The W3C, the working group chairs, and the primary authors of the
specification are indifferent, and seemingly willing to accept of a high
rate of invalid signals, regardless of the source or user intent,
regardless of the business impact, and regardless of the overall
negative impact on the Internet. (It's worth noting that nearly all of
the working group, including the primary authors of the specification
and the co-chairs, would not be subject to DNT under this
specification's definition of tracking, so would not be negatively
impacted by a proliferation of invalid signals.)
_The definition of "tracking" is ambiguous_
The terms "set of resources" and "controlled by the same party or
jointly controlled by a set of parties," along with the definition of
party, are so ambiguous, both individually and together, that it is
impossible for prospective implementers to interpret the specification
with reasonable certainty. It is, therefore, also impossible for
implementers to respond to a DNT signal in a reasonable manner. Here are
just some of the questions raised by these ambiguous terms:
* What are the elements of control?
* What qualifies as joint control?
* Does joint control require a contractual relationship?
* Does minority investment count as common ownership or joint control?
* Does "control" refer to control over the content or the underlying
technology service or both?
* Does a mobile app store jointly control all of the apps it offers?
* Does a website owner control third party content that it embeds its
website?
* Does the definition really intend that all companies under common
ownership could be considered the same party? Take, for example, a
company that owns disparate media brands that serve disparate
markets around the globe. Under this specification, as long as their
relationship is discoverable via a link in a privacy policy, they
could collect, share, and use user data across their properties
irrespective of a DNT signal, and regardless of whether a reasonable
consumer would have any idea the parties are related without digging
into the privacy policy.
* What about cloud services, such as blogging services or social
media? Who is/are the controller(s) of that context? Is it the
service provider or the content creator or both? For Joe's Blog
hosted by BigBlogService.com, is BigBlogService a/the controller? If
so, does that mean that it can collect and use data across all of
the thousands or millions of blogs that it hosts?
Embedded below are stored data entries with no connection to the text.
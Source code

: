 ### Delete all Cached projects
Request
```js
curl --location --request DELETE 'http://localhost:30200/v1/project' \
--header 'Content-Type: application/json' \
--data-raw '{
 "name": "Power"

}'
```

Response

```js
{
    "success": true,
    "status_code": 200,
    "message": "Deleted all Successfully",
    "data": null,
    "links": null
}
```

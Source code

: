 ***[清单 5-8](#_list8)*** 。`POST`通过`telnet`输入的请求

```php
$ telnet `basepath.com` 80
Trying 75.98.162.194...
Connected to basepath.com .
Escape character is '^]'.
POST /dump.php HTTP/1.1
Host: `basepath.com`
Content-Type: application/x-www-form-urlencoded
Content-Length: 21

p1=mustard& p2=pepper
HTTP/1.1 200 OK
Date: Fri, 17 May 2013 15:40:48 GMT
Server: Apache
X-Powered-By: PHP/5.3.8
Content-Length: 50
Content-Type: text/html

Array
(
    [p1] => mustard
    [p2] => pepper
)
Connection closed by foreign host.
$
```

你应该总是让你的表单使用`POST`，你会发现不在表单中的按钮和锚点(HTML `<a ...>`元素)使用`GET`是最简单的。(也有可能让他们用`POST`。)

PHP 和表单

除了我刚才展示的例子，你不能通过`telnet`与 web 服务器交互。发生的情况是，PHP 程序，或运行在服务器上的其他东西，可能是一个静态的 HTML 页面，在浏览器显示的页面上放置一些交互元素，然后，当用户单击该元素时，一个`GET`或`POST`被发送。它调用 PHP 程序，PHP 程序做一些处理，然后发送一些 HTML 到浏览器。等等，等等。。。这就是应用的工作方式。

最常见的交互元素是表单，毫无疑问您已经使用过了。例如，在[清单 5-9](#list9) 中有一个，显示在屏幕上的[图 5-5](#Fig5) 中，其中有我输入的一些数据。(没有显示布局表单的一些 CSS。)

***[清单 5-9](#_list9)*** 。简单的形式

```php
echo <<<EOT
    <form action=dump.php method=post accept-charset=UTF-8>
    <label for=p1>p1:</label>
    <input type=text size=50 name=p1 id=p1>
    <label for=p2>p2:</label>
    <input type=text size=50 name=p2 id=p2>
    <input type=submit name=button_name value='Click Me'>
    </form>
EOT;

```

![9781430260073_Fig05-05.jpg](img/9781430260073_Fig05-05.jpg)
* What about a web hosting company? Does that company have control
over all of the sites it hosts?
These are complex questions, not easily answered, even in the abstract,
much less in the real world where there is an overwhelming diversity of
use cases.
_The definition of tracking does not belong in the technical specification_
The ambiguity in the definition of tracking points to a fundamental
issue with the TPE document: it should not contain this definition at
all. The tracking definition is of a legal and policy nature, not
technical. It is fraught with ambiguity of the legal and policy variety,
not technical. Unlike true technical aspects of the specification, this
definition, and its interpretation, creates legal risk. Lawyers, not
engineers, will be called upon to interpret it and determine an
implementer's TSV response.
When this definition was added to the TPE, it was argued that it was
necessary to make the TPE a complete, standalone protocol definition.
But the effect is just the opposite. This definition in the TPE creates
a requirement for significant ancillary clarification.
The definition should be removed from the TPE, and defining tracking
should be relegated to policy documents.
_User agents should be required to support user granted permissions
mechanisms_
The protocol cannot succeed if it does not provide elements necessary
for a dialog between users and servers. The signal is meant to express a
user's preference. Currently the TPE requires UAs to offer only a binary
choice, but user preferences are typically not binary, and may vary
depending on context and the parties involved. To remedy this gap, a
recipient server must be able to request and reliably store a user
granted permission, but the TPE currently does not provide for this.